It is clear that there is no "magic number" of prior proceedings required, as each case is sui generis. In 25th Realty Associates v. Griggs, supra, there were 11 nonpayment proceedings commenced within six years, with landlord prevailing in all the proceedings, and this Court reversed the grant of summary judgment and remanded the matter to give tenant an opportunity to explain his refusal to pay rent. In this matter, tenant has never refused to pay rent. The common thread which runs through these cases is that after reviewing the totality of the circumstances presented, a nuisance has been found to have been committed if it can be determined that the tenant chronically and unjustifiably, refused to pay the rent when due and that as a result, the landlord was compelled to bring numerous nonpayment proceedings within a relatively short period of time (Cf., Classic Props. v. Haight, NYLJ, June 15, 1993, at 21, col. 1).

During the trial of this action, tenant explained the reason for the late payment of rent and testified that she had moved into the apartment with her husband, but had been divorced in 1970 and, for a number of years following, the rent was paid to the landlord by her ex-husband's attorney. In 1988, the attorney stopped paying the rent and the tenant began to receive a correspondingly larger alimony check, which she used to pay the rent.

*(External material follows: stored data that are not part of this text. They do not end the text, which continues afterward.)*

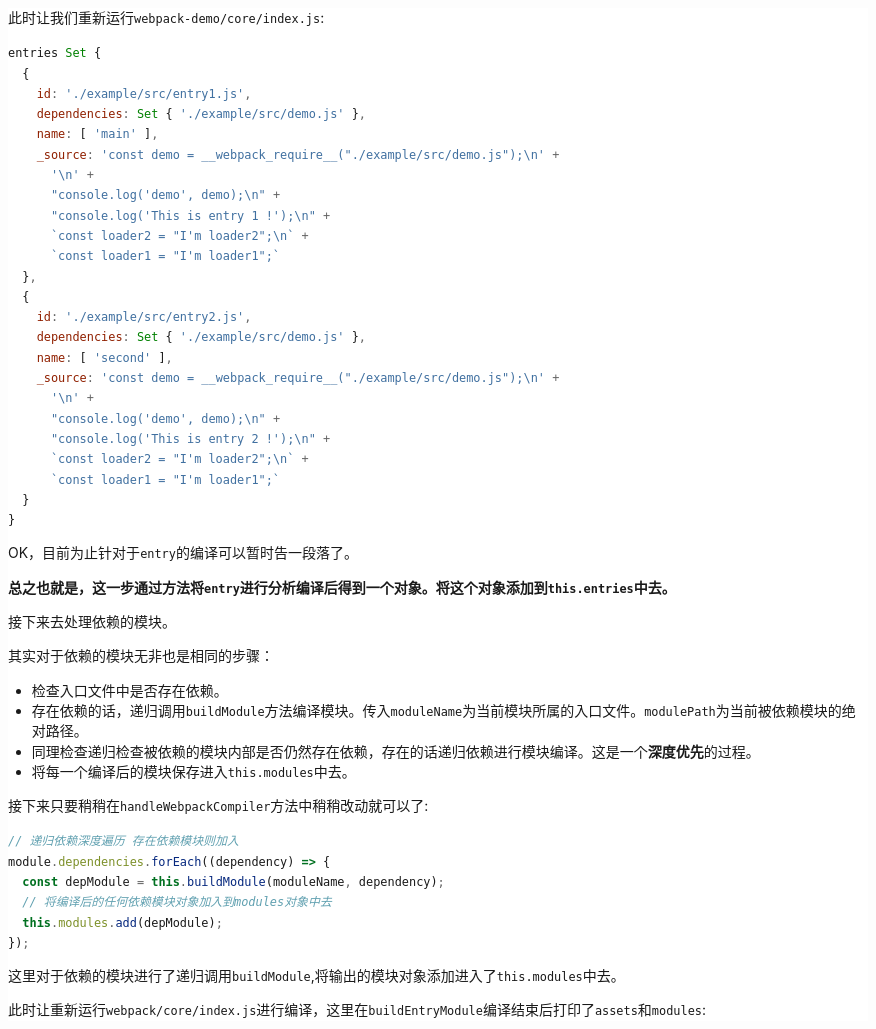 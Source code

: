 此时让我们重新运行`webpack-demo/core/index.js`:

```javascript
entries Set {
  {
    id: './example/src/entry1.js',
    dependencies: Set { './example/src/demo.js' },
    name: [ 'main' ],
    _source: 'const demo = __webpack_require__("./example/src/demo.js");\n' +
      '\n' +
      "console.log('demo', demo);\n" +
      "console.log('This is entry 1 !');\n" +
      `const loader2 = "I'm loader2";\n` +
      `const loader1 = "I'm loader1";`
  },
  {
    id: './example/src/entry2.js',
    dependencies: Set { './example/src/demo.js' },
    name: [ 'second' ],
    _source: 'const demo = __webpack_require__("./example/src/demo.js");\n' +
      '\n' +
      "console.log('demo', demo);\n" +
      "console.log('This is entry 2 !');\n" +
      `const loader2 = "I'm loader2";\n` +
      `const loader1 = "I'm loader1";`
  }
}
```

OK，目前为止针对于`entry`的编译可以暂时告一段落了。

**总之也就是，这一步通过方法将`entry`进行分析编译后得到一个对象。将这个对象添加到`this.entries`中去。**

接下来去处理依赖的模块。

其实对于依赖的模块无非也是相同的步骤：

- 检查入口文件中是否存在依赖。
- 存在依赖的话，递归调用`buildModule`方法编译模块。传入`moduleName`为当前模块所属的入口文件。`modulePath`为当前被依赖模块的绝对路径。
- 同理检查递归检查被依赖的模块内部是否仍然存在依赖，存在的话递归依赖进行模块编译。这是一个**深度优先**的过程。
- 将每一个编译后的模块保存进入`this.modules`中去。

接下来只要稍稍在`handleWebpackCompiler`方法中稍稍改动就可以了:

```javascript
// 递归依赖深度遍历 存在依赖模块则加入
module.dependencies.forEach((dependency) => {
  const depModule = this.buildModule(moduleName, dependency);
  // 将编译后的任何依赖模块对象加入到modules对象中去
  this.modules.add(depModule);
});
```

这里对于依赖的模块进行了递归调用`buildModule`,将输出的模块对象添加进入了`this.modules`中去。

此时让重新运行`webpack/core/index.js`进行编译，这里在`buildEntryModule`编译结束后打印了`assets`和`modules`:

Tenant stated that the alimony check was due on the first of the month, as was the rent, but because the alimony check was often late, the tenant could not pay her rent on the first of the month. Further, the tenant maintained that because she was aware, through experience, that her former husband's checks did not always clear because of insufficient funds, she followed the practice of cashing the alimony check when she received it, buying a money order (which she always dated the first of the month), and paying the rent, in person, that same day at the landlord's management office. During the period upon which the Notice of Termination focuses, the rent was always paid in the month it was due and the tenant never carried a balance into the following month. The trial court credited tenant's testimony and no evidence has been presented by landlord which indicates otherwise.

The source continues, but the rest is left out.